*Problem to work on:*
From the entries below, output the line with "佩儿仍然想让自己捐赠的物资尽" and each following line up to and including the line with "根据1月31日湖北省新型冠状", exactly as written.

(Items from a data source)
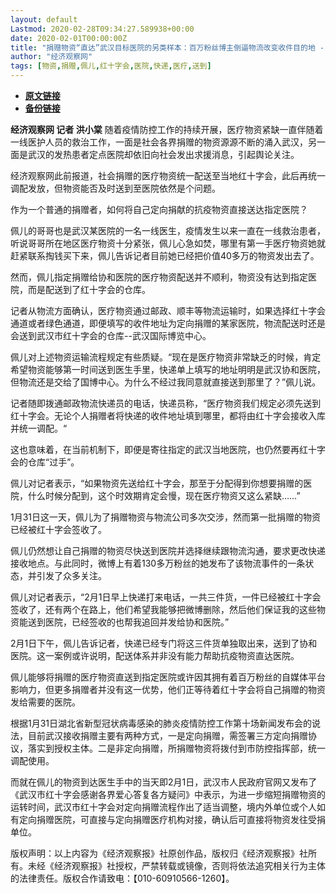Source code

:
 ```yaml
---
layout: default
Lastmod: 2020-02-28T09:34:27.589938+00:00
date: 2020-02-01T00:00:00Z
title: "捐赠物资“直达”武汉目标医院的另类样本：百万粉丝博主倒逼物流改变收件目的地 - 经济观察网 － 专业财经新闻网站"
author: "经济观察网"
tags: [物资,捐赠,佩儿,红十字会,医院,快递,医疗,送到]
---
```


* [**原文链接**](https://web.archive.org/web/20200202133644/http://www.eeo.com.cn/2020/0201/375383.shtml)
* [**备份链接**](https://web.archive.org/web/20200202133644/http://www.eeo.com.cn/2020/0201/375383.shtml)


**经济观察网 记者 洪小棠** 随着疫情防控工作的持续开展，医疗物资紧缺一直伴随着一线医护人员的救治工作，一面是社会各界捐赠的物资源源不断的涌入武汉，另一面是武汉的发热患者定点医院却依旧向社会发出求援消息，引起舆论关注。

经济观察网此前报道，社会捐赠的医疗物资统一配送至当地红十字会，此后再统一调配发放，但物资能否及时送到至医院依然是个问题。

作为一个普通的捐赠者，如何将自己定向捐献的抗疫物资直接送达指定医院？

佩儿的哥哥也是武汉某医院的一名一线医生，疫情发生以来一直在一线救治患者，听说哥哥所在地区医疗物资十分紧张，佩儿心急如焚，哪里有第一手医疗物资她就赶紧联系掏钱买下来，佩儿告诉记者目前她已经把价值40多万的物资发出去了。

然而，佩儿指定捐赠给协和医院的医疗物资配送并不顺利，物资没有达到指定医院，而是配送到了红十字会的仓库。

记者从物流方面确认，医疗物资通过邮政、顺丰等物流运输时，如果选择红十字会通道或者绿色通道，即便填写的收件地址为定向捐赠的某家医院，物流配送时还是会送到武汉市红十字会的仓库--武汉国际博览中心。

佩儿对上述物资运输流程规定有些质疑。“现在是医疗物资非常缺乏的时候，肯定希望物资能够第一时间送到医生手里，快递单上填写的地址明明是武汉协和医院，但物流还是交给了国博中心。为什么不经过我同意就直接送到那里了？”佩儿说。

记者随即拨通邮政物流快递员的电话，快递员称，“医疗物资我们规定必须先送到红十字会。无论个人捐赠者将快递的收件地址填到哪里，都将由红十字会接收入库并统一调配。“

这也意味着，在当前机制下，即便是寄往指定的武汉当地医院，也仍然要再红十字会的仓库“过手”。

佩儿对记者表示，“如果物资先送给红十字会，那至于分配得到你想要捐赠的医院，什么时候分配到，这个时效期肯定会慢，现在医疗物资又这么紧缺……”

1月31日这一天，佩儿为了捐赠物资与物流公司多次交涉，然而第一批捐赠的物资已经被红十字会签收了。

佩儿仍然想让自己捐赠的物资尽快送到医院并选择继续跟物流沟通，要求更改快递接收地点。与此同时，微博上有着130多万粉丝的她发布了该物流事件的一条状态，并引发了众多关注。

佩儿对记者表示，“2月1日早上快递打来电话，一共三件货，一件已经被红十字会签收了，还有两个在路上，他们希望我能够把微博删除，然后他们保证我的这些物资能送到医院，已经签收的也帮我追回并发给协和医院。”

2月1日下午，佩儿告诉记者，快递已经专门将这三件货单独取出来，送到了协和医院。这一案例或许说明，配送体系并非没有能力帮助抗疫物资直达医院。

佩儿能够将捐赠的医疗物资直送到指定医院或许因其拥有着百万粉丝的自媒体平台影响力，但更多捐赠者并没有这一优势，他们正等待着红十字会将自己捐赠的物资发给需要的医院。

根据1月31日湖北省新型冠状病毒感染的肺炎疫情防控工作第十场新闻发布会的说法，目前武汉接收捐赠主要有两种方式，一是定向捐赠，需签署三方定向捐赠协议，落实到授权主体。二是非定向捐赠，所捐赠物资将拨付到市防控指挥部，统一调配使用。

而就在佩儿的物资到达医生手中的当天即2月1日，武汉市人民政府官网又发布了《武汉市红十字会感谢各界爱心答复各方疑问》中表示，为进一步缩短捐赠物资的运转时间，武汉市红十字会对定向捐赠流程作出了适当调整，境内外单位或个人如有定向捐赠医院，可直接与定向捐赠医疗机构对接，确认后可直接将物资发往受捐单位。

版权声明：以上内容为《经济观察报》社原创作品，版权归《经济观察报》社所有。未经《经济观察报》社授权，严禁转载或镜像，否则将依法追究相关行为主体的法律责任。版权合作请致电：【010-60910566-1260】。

...

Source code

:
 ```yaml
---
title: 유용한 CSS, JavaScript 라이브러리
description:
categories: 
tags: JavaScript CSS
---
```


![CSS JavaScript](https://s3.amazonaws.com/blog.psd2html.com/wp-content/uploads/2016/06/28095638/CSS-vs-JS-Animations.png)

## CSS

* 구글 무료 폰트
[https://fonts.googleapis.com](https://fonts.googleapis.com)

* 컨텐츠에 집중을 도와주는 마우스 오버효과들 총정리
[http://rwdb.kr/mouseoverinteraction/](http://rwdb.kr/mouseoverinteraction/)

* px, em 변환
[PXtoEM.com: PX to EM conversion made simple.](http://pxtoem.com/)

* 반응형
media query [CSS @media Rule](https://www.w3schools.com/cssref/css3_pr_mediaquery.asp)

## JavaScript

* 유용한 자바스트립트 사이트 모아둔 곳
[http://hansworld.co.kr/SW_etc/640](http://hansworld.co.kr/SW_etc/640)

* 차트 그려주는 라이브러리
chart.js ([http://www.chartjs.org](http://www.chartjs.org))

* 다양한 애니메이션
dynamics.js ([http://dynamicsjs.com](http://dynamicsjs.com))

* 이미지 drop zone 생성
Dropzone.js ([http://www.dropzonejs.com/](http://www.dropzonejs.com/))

*Response area:*
佩儿仍然想让自己捐赠的物资尽快送到医院并选择继续跟物流沟通，要求更改快递接收地点。与此同时，微博上有着130多万粉丝的她发布了该物流事件的一条状态，并引发了众多关注。

佩儿对记者表示，“2月1日早上快递打来电话，一共三件货，一件已经被红十字会签收了，还有两个在路上，他们希望我能够把微博删除，然后他们保证我的这些物资能送到医院，已经签收的也帮我追回并发给协和医院。”

2月1日下午，佩儿告诉记者，快递已经专门将这三件货单独取出来，送到了协和医院。这一案例或许说明，配送体系并非没有能力帮助抗疫物资直达医院。

佩儿能够将捐赠的医疗物资直送到指定医院或许因其拥有着百万粉丝的自媒体平台影响力，但更多捐赠者并没有这一优势，他们正等待着红十字会将自己捐赠的物资发给需要的医院。

根据1月31日湖北省新型冠状病毒感染的肺炎疫情防控工作第十场新闻发布会的说法，目前武汉接收捐赠主要有两种方式，一是定向捐赠，需签署三方定向捐赠协议，落实到授权主体。二是非定向捐赠，所捐赠物资将拨付到市防控指挥部，统一调配使用。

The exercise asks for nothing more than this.